B Institut National de Recherche Agronomique, CEFE, UMR 5175 CNRS, 1919 Route de Mende, 34293 Montpellier, Cedex 5, France.

C School of Agriculture and Food Sciences, University of Queensland, St Lucia, Qld 4072, Australia.

D Graham Centre for Agricultural Innovation, An alliance between NSW DPI and Charles Sturt University, Locked Bag 588, Wagga Wagga, NSW 2650, Australia.

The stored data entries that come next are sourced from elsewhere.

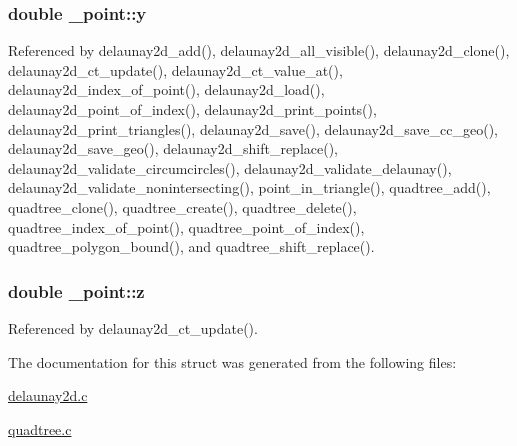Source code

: \subsubsection[{\texorpdfstring{y}{y}}]{\setlength{\rightskip}{0pt plus 5cm}double \+\_\+point\+::y}\hypertarget{struct__point_ad466443e70f7ff7bcb1d2f8fda2c7168}{}\label{struct__point_ad466443e70f7ff7bcb1d2f8fda2c7168}


Referenced by delaunay2d\+\_\+add(), delaunay2d\+\_\+all\+\_\+visible(), delaunay2d\+\_\+clone(), delaunay2d\+\_\+ct\+\_\+update(), delaunay2d\+\_\+ct\+\_\+value\+\_\+at(), delaunay2d\+\_\+index\+\_\+of\+\_\+point(), delaunay2d\+\_\+load(), delaunay2d\+\_\+point\+\_\+of\+\_\+index(), delaunay2d\+\_\+print\+\_\+points(), delaunay2d\+\_\+print\+\_\+triangles(), delaunay2d\+\_\+save(), delaunay2d\+\_\+save\+\_\+cc\+\_\+geo(), delaunay2d\+\_\+save\+\_\+geo(), delaunay2d\+\_\+shift\+\_\+replace(), delaunay2d\+\_\+validate\+\_\+circumcircles(), delaunay2d\+\_\+validate\+\_\+delaunay(), delaunay2d\+\_\+validate\+\_\+nonintersecting(), point\+\_\+in\+\_\+triangle(), quadtree\+\_\+add(), quadtree\+\_\+clone(), quadtree\+\_\+create(), quadtree\+\_\+delete(), quadtree\+\_\+index\+\_\+of\+\_\+point(), quadtree\+\_\+point\+\_\+of\+\_\+index(), quadtree\+\_\+polygon\+\_\+bound(), and quadtree\+\_\+shift\+\_\+replace().

\subsubsection[{\texorpdfstring{z}{z}}]{\setlength{\rightskip}{0pt plus 5cm}double \+\_\+point\+::z}\hypertarget{struct__point_aaf044203a60ed8b17f9a17cbdd08eb25}{}\label{struct__point_aaf044203a60ed8b17f9a17cbdd08eb25}


Referenced by delaunay2d\+\_\+ct\+\_\+update().



The documentation for this struct was generated from the following files\+:\begin{DoxyCompactItemize}
\item 
\hyperlink{delaunay2d_8c}{delaunay2d.\+c}\item 
\hyperlink{quadtree_8c}{quadtree.\+c}\end{DoxyCompactItemize}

E Corresponding author. Email: mark.norton@dpi.nsw.gov.au

Crop and Pasture Science 65(8) 828-840 https://doi.org/10.1071/CP14054
Submitted: 6 February 2014  Accepted: 11 June 2014   Published: 1 August 2014

Abstract

Cool-season grasses, both annual and perennial, typically employ the strategies of dehydration avoidance and dehydration tolerance to help them to survive extended periods of low soil moisture. Summer dormancy is an extra trait employed by perennial grasses particularly adapted to regions experiencing extended hot, dry summers. Of the three strategies, it appears that least is known about dehydration tolerance. Using and extending a methodology developed for cocksfoot (Dactylis glomerata L.), this study compared a range of cultivars of cocksfoot, tall fescue and phalaris differing in expression of summer dormancy. Both inter- and intra-specific variation in dehydration tolerance was observed, with cocksfoot expressing the trait strongly, whereas it was least evident in phalaris. The trait was more strongly evident in cultivars originating in drier environments, and the ability to express dehydration tolerance appeared to be independent of summer dormancy. It has been confirmed that dehydration tolerance is a powerful drought-survival trait, one that warrants increasing attention in plant breeding programs for drying environments.

Additional keywords: adaptation, Dactylis glomerata, dehydration avoidance, Festuca arundinacea, moisture deficit, Phalaris aquatica, summer dormancy, tolerance index.